I guess it’s all the rage now to talk about stims. I just wanted a little comparative info, see where I stand in a roomful of aspies, and I run into some pretty wild stuff from frustration with bosses over stimming in the work place to sharing stim sex, and I’m wondering if we could use a middle road here.
Stimming, for the unenlightened, is repetitive neurological stimulation. Basically, it’s a repetitive sensory data input that distracts the brain from overload and helps a person relax. It can be motion related, like rocking or pen clicking, or tactile related, like running fingertips back and forth on an object or one’s self, or other sensory input related like staring at a candle flame or moving water or listening to a piece of music over and over. I think the key to defining the stimming here is that it calms the mind. It has been compared to zen and meditation, and the joke is that aspies reach nirvana all the time.
I wasn’t aware for a long time that I stim. I knew what it was because I babysat a low functioning autisitc girl for a couple of years some time back, but I didn’t realize I was stimming, too.

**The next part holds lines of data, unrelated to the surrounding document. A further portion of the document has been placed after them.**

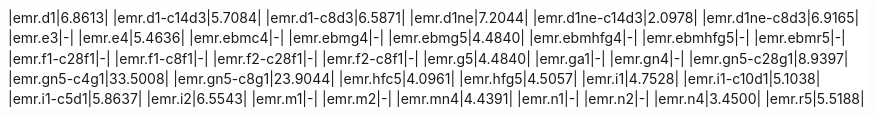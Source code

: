 |emr.d1|6.8613|
|emr.d1-c14d3|5.7084|
|emr.d1-c8d3|6.5871|
|emr.d1ne|7.2044|
|emr.d1ne-c14d3|2.0978|
|emr.d1ne-c8d3|6.9165|
|emr.e3|-|
|emr.e4|5.4636|
|emr.ebmc4|-|
|emr.ebmg4|-|
|emr.ebmg5|4.4840|
|emr.ebmhfg4|-|
|emr.ebmhfg5|-|
|emr.ebmr5|-|
|emr.f1-c28f1|-|
|emr.f1-c8f1|-|
|emr.f2-c28f1|-|
|emr.f2-c8f1|-|
|emr.g5|4.4840|
|emr.ga1|-|
|emr.gn4|-|
|emr.gn5-c28g1|8.9397|
|emr.gn5-c4g1|33.5008|
|emr.gn5-c8g1|23.9044|
|emr.hfc5|4.0961|
|emr.hfg5|4.5057|
|emr.i1|4.7528|
|emr.i1-c10d1|5.1038|
|emr.i1-c5d1|5.8637|
|emr.i2|6.5543|
|emr.m1|-|
|emr.m2|-|
|emr.mn4|4.4391|
|emr.n1|-|
|emr.n2|-|
|emr.n4|3.4500|
|emr.r5|5.5188|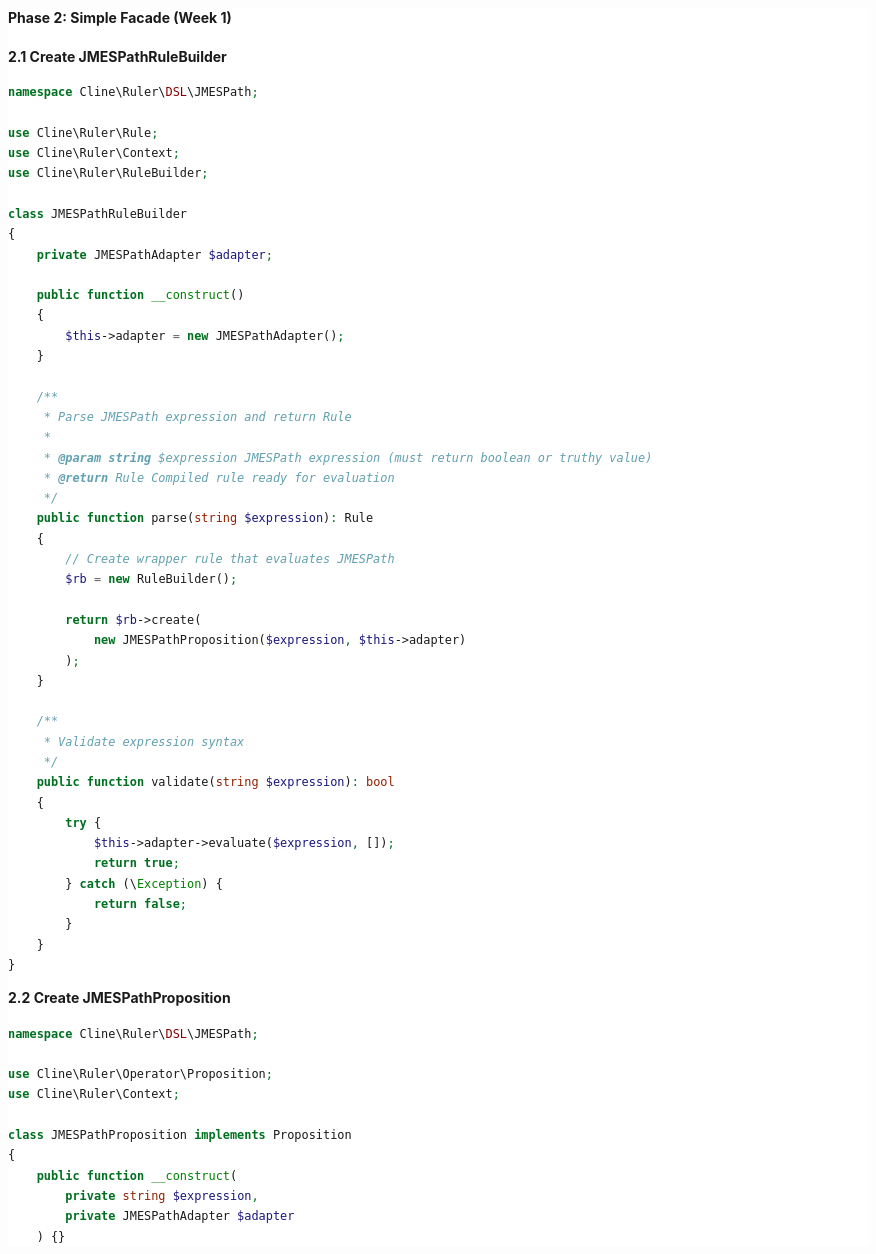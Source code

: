 
#### Phase 2: Simple Facade (Week 1)

**2.1 Create JMESPathRuleBuilder**
```php
namespace Cline\Ruler\DSL\JMESPath;

use Cline\Ruler\Rule;
use Cline\Ruler\Context;
use Cline\Ruler\RuleBuilder;

class JMESPathRuleBuilder
{
    private JMESPathAdapter $adapter;

    public function __construct()
    {
        $this->adapter = new JMESPathAdapter();
    }

    /**
     * Parse JMESPath expression and return Rule
     *
     * @param string $expression JMESPath expression (must return boolean or truthy value)
     * @return Rule Compiled rule ready for evaluation
     */
    public function parse(string $expression): Rule
    {
        // Create wrapper rule that evaluates JMESPath
        $rb = new RuleBuilder();

        return $rb->create(
            new JMESPathProposition($expression, $this->adapter)
        );
    }

    /**
     * Validate expression syntax
     */
    public function validate(string $expression): bool
    {
        try {
            $this->adapter->evaluate($expression, []);
            return true;
        } catch (\Exception) {
            return false;
        }
    }
}
```

**2.2 Create JMESPathProposition**
```php
namespace Cline\Ruler\DSL\JMESPath;

use Cline\Ruler\Operator\Proposition;
use Cline\Ruler\Context;

class JMESPathProposition implements Proposition
{
    public function __construct(
        private string $expression,
        private JMESPathAdapter $adapter
    ) {}

```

It’s funny that over the years my blouses all lose their buttons in exactly the same place, because I unconsciously play with the button that is closest to one or two inches above my belly button. That’s a funny pattern not to notice. Or the hems slowly unraveling out of my blouses because I hook my fingernails on the hems of my blouses and pick. Those are little stims. I don’t really space out that much while I do them, they are mostly just to help me focus while I’m in high energy mode dealing with customers or being in public. I have no idea if other people notice. No one has ever said anything.
I love my cell phone. I love to hold it. I love to feel the bumps and curves and buttons. I unconsciously pull on the antenna and sometimes unscrew it out completely. My phone is super to have in my hands when I’m nervous. Mine is a flip phone, too, so I can play with feeling the pressure in the hinge that keeps it closed.

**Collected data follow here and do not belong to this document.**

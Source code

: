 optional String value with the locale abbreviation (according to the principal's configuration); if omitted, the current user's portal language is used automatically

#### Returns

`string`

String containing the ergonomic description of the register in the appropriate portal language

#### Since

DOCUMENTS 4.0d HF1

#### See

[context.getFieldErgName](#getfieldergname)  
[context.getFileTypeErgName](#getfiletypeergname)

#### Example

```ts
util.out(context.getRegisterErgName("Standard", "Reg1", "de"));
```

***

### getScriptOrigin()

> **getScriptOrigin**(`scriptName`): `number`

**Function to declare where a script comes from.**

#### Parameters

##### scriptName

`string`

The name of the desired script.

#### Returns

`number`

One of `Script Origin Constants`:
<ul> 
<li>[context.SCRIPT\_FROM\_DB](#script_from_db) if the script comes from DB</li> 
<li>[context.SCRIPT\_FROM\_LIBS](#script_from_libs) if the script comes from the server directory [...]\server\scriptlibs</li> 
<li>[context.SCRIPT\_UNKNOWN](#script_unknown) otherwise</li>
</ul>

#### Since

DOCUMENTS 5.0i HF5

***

I bet I have a million different ways to stim. The worst one is scratching. Sometimes I have to scratch, and my poor face suffered in a couple of spots over the years. I’ve had to very consciously stop scratching my face. A doctor told me I was breaking down my skin and would soon have cellulitis, a local infection that can eventually turn into staph from the constant picking and scratching because it can never heal like that, and the integrity of the skin is compromised, and bacteria can get in. I’m doing pretty good with it, you can’t tell anymore, but every day I have to consciously stop myself.
Sometimes I move parts of my face till they are exhausted. I didn’t realize for years that I’m a blinker when I drive. I blink in a variety of rhythms until I almost can’t blink at all anymore. I think it has a lot to do with sunlight and headlights. Sunglasses help a bit, I don’t do it so much with them on. I’ve also nearly destroyed my lips chewing on them. If my hands are busy, like when I drive, other parts of me go into action. If I have to sit still at a desk and talk to someone, my feet start exploring. I love running my feet up and down cords under a desk. One time during a really trying customer complaint I realized my feet were actually climbing the wall underneath the desk, both of them flat to the wall surface and my legs at straight 90 angles to the rest of my body. I have no idea if the customer noticed my body was so active in my chair.
Can you imagine me in school as a child? Or sitting in church next to a mom who was embarrassed over everything I did? I learned how to be really still in public as I grew up, but I also became that much more antisocial. I think there is a direct connection between my inability to freely stim and getting along with people. Stimming keeps my nerves ‘down’, and I’m very good at interaction when I can fidget or wiggle or whatnot. Not stimming turns into tension and a bad attitude that I have a hard time controlling, and worst case scenario, throbbing migraines.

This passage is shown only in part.